Review: Ex, Soho Theatre

Please note that this is a review of a preview performance.

Love, as it turns out, is not all hearts and roses. In the hands of playwright Rob Young, it is often embarrassing, frequently painful and almost invariably funny, all of which serve as fitting descriptions of his latest flawed but entertaining offering.

Young’s romantic entanglements and confrontations take place in a bar that is as brash and colourful as his characters, where Ruby is meeting her womanising ex-boyfriend Jack one last time. Ruby is about to emigrate to the States with her impossibly perfect new partner Keith, but neither she nor Jack are quite ready to let go. As reminiscences about their disastrous relationship bring them closer, the arrival of their respective other halves shakes things up. None of this making you want to break out in song?
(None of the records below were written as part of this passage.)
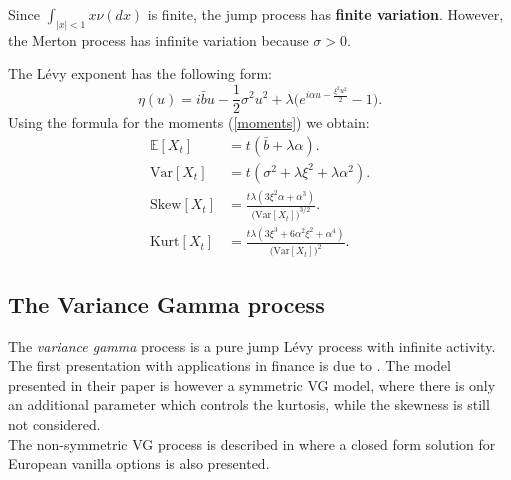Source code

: \documentclass[a4paper,10pt]{article}
\newcommand{\numberset}{\mathbb}
\newcommand{\E}{\numberset{E}}
\begin{document}
Since $\int_{|x|<1} x \nu(dx)$ is finite, the jump process has \textbf{finite variation}. However, 
the Merton process has infinite variation because $\sigma >0$. 

The Lévy exponent has the following form:
\begin{equation}
 \eta(u) = i\bar b u - \frac{1}{2} \sigma^2 u^2 + \lambda \biggl( e^{i\alpha u -\frac{\xi^2 u^2}{2} }-1 \biggr). 
\end{equation}
\newline
Using the formula for the moments (\ref{moments}) we obtain:
\begin{align}\label{Merton_moments}
 \E[X_t] &= t(\bar b+\lambda \alpha). \\ \nonumber
 \mbox{Var}[X_t] &= t(\sigma^2 + \lambda \xi^2 + \lambda \alpha^2). \\ \nonumber
 \mbox{Skew}[X_t] &= \frac{t\lambda (3\xi^2 \alpha + \alpha^3)}{\bigl(\mbox{Var}[X_t])^{3/2}}. \\ \nonumber
 \mbox{Kurt}[X_t] &= \frac{t \lambda (3\xi^3 +6\alpha^2\xi^2 +\alpha^4)}{\bigl(\mbox{Var}[X_t]\bigr)^2}. \nonumber
\end{align} \newline


\subsection{The Variance Gamma process}\label{VG_section}

The \emph{variance gamma} process is a pure jump Lévy process with infinite activity.
The first presentation with applications in finance is due to \cite{MaSe90}. 
The model presented in their paper is however a symmetric VG model, 
where there is only an additional parameter which controls the kurtosis, while the skewness is still not considered.\\
The non-symmetric VG process is described in \cite{MCC98} where a closed form solution for European vanilla options is also presented.\\
\end{document}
Billed as a ‘play with songs’, Ex is a show that can’t make up its mind whether or not it’s a musical. Young’s witty quips about the tortuous ins and outs of relationships could happily exist without the aid of Ross Lorraine’s score, while the musical numbers themselves are indecisively torn between pastiche and sincerity. This is not to say that the music is bad – Lorraine more than proves his versatility with everything from show tune parody to heartfelt ballad – but few if any melodies remain in the mind after leaving the auditorium.

Young has tallied up quite a list of television credits, a background that accounts for the distinctly sitcom flavour of Ex. There are no lack of hilariously cutting retorts in the constant tug and pull between the four characters, providing a rapid conveyor belt of laughs, but very little here is new. Women are hopelessly attracted to bad boys and men like to sleep around, we are told in cheeky sing-song. The gloss is charming, but it can’t quite conceal the clichés.
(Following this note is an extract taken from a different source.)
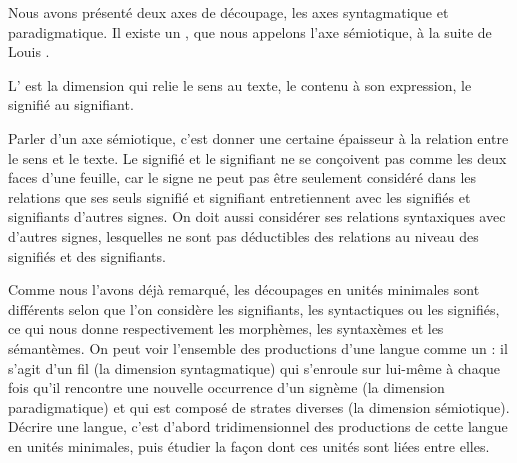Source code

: Nous avons présenté deux axes de découpage, les axes syntagmatique et paradigmatique. Il existe un , que nous appelons l’axe sémiotique, à la suite de Louis \citet[66]{hjelmslev1943omkring}.

{L’ est la dimension qui relie le sens au texte, le contenu à son expression, le signifié au signifiant.}

Parler d’un axe sémiotique, c’est donner une certaine épaisseur à la relation entre le sens et le texte. Le signifié et le signifiant ne se conçoivent pas comme les deux faces d’une feuille, car le signe ne peut pas être seulement considéré dans les relations que ses seuls signifié et signifiant entretiennent avec les signifiés et signifiants d’autres signes. On doit aussi considérer ses relations syntaxiques avec d’autres signes, lesquelles ne sont pas déductibles des relations au niveau des signifiés et des signifiants.

Comme nous l’avons déjà remarqué, les découpages en unités minimales sont différents selon que l’on considère les signifiants, les syntactiques ou les signifiés, ce qui nous donne respectivement les morphèmes, les syntaxèmes et les sémantèmes. On peut voir l’ensemble des productions d’une langue comme un : il s’agit d’un fil (la dimension syntagmatique) qui s’enroule sur lui-même à chaque fois qu’il rencontre une nouvelle occurrence d’un signème (la dimension paradigmatique) et qui est composé de strates diverses (la dimension sémiotique). Décrire une langue, c’est d’abord  tridimensionnel des productions de cette langue en unités minimales, puis étudier la façon dont ces unités sont liées entre elles.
Charm also drips in generous dollops from the small cast of four, who bring vivacious freshness to recycled ideas. Gerard Carey, a last minute replacement in the role of Jack, does his best to make an often unlikeable character appealing, while Amy Booth-Steel is a hoot as Ruby, executing every one-liner with perfect comic timing. Simon Thomas in the role of Keith, a bland Mr Right, and Siobhan Dillon as Jack’s new squeeze Claire have less fully formed characters to work with, but they provide one of the most memorable musical numbers with a lively tap dance and Dillon’s impressive pipes almost steal the show with her final song.
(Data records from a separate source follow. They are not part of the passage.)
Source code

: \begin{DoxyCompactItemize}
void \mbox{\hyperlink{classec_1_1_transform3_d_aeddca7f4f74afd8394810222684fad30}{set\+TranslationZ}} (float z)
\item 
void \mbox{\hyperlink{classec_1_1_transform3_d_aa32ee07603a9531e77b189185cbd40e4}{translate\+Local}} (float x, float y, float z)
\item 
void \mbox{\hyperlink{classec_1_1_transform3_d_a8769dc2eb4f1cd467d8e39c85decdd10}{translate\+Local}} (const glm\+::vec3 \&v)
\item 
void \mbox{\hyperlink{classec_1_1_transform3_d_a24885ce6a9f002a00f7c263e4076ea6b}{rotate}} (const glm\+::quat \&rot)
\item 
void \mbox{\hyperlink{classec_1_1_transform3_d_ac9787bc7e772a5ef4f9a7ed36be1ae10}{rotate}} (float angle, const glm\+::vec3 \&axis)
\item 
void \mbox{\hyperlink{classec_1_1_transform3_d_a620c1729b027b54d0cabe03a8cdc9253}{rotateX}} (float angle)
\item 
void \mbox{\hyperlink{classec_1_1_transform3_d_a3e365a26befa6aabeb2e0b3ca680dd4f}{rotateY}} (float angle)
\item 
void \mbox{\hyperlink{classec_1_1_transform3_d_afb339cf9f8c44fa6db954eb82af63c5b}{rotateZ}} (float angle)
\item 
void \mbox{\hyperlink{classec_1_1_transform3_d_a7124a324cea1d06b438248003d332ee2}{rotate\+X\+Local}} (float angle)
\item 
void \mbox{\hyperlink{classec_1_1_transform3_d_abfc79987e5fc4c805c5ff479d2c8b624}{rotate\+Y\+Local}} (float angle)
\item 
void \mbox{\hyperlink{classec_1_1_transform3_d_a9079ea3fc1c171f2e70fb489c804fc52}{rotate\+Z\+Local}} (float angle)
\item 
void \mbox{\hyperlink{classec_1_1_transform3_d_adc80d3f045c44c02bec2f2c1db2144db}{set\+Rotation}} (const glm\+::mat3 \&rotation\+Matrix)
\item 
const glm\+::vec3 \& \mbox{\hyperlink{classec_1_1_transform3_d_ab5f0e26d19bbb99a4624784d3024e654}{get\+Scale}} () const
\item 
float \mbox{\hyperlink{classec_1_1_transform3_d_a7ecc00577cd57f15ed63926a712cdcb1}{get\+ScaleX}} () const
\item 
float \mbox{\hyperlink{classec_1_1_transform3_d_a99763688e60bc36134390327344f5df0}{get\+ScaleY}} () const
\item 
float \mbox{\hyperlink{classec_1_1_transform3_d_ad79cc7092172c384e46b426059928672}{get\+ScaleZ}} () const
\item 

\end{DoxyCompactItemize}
Plot strands are hopelessly contrived, relationships are simplified and gender stereotypes are pulled out of the hat with a flourish and a wink, but can’t the same be said of any good rom-com? Ex is not about to reinvent the British musical – a rare breed in these times – but it is gorgeously silly fun. A bit like love sometimes, really.

Ex runs at the Soho Theatre until 3 December.